* Aim of the task:
Only the lines from the one with "gamificación que aterriza" onward are wanted, through the last line of the entries, set down exactly.

Stored data entries:

##############################

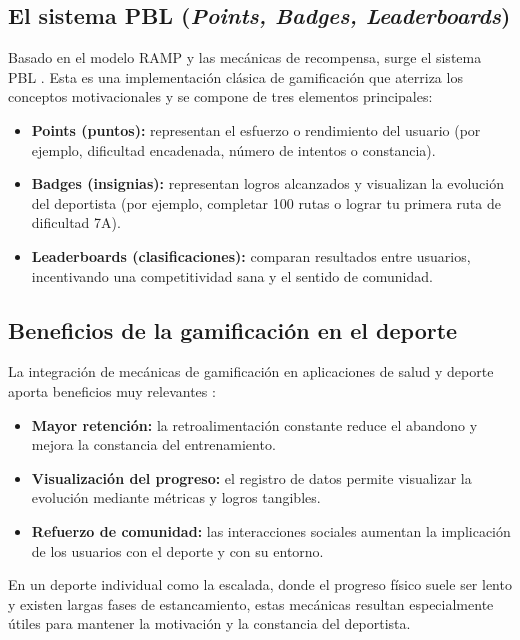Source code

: \subsection{El sistema PBL (\textit{Points, Badges, Leaderboards})}

Basado en el modelo RAMP y las mecánicas de recompensa, surge el sistema PBL \citep{marczewski2013pbl}. Esta es una implementación clásica de 
gamificación que aterriza los conceptos motivacionales y se compone de tres elementos principales:

\begin{itemize}
	\item \textbf{Points (puntos):} representan el esfuerzo o rendimiento del usuario (por ejemplo, dificultad encadenada, número de 
	intentos o constancia).
	\item \textbf{Badges (insignias):} representan logros alcanzados y visualizan la evolución del deportista (por ejemplo, completar 
	100 rutas o lograr tu primera ruta de dificultad 7A).
	\item \textbf{Leaderboards (clasificaciones):} comparan resultados entre usuarios, incentivando una competitividad sana y el sentido 
	de comunidad.
\end{itemize}

\subsection{Beneficios de la gamificación en el deporte}

La integración de mecánicas de gamificación en aplicaciones de salud y deporte aporta beneficios muy 
relevantes \citep{koivisto2019rise}:

\begin{itemize}
	\item \textbf{Mayor retención:} la retroalimentación constante reduce el abandono y mejora la constancia del entrenamiento.
	\item \textbf{Visualización del progreso:} el registro de datos permite visualizar la evolución mediante métricas y logros tangibles.
	\item \textbf{Refuerzo de comunidad:} las interacciones sociales aumentan la implicación de los usuarios con el deporte y con su entorno.
\end{itemize}

En un deporte individual como la escalada, donde el progreso físico suele ser lento y existen largas fases de estancamiento, estas mecánicas 
resultan especialmente útiles para mantener la motivación y la constancia del deportista.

##############################

* Task answer:
gamificación que aterriza los conceptos motivacionales y se compone de tres elementos principales:

\begin{itemize}
	\item \textbf{Points (puntos):} representan el esfuerzo o rendimiento del usuario (por ejemplo, dificultad encadenada, número de 
	intentos o constancia).
	\item \textbf{Badges (insignias):} representan logros alcanzados y visualizan la evolución del deportista (por ejemplo, completar 
	100 rutas o lograr tu primera ruta de dificultad 7A).
	\item \textbf{Leaderboards (clasificaciones):} comparan resultados entre usuarios, incentivando una competitividad sana y el sentido 
	de comunidad.
\end{itemize}

\subsection{Beneficios de la gamificación en el deporte}

La integración de mecánicas de gamificación en aplicaciones de salud y deporte aporta beneficios muy 
relevantes \citep{koivisto2019rise}:

\begin{itemize}
	\item \textbf{Mayor retención:} la retroalimentación constante reduce el abandono y mejora la constancia del entrenamiento.
	\item \textbf{Visualización del progreso:} el registro de datos permite visualizar la evolución mediante métricas y logros tangibles.
	\item \textbf{Refuerzo de comunidad:} las interacciones sociales aumentan la implicación de los usuarios con el deporte y con su entorno.
\end{itemize}

En un deporte individual como la escalada, donde el progreso físico suele ser lento y existen largas fases de estancamiento, estas mecánicas 
resultan especialmente útiles para mantener la motivación y la constancia del deportista.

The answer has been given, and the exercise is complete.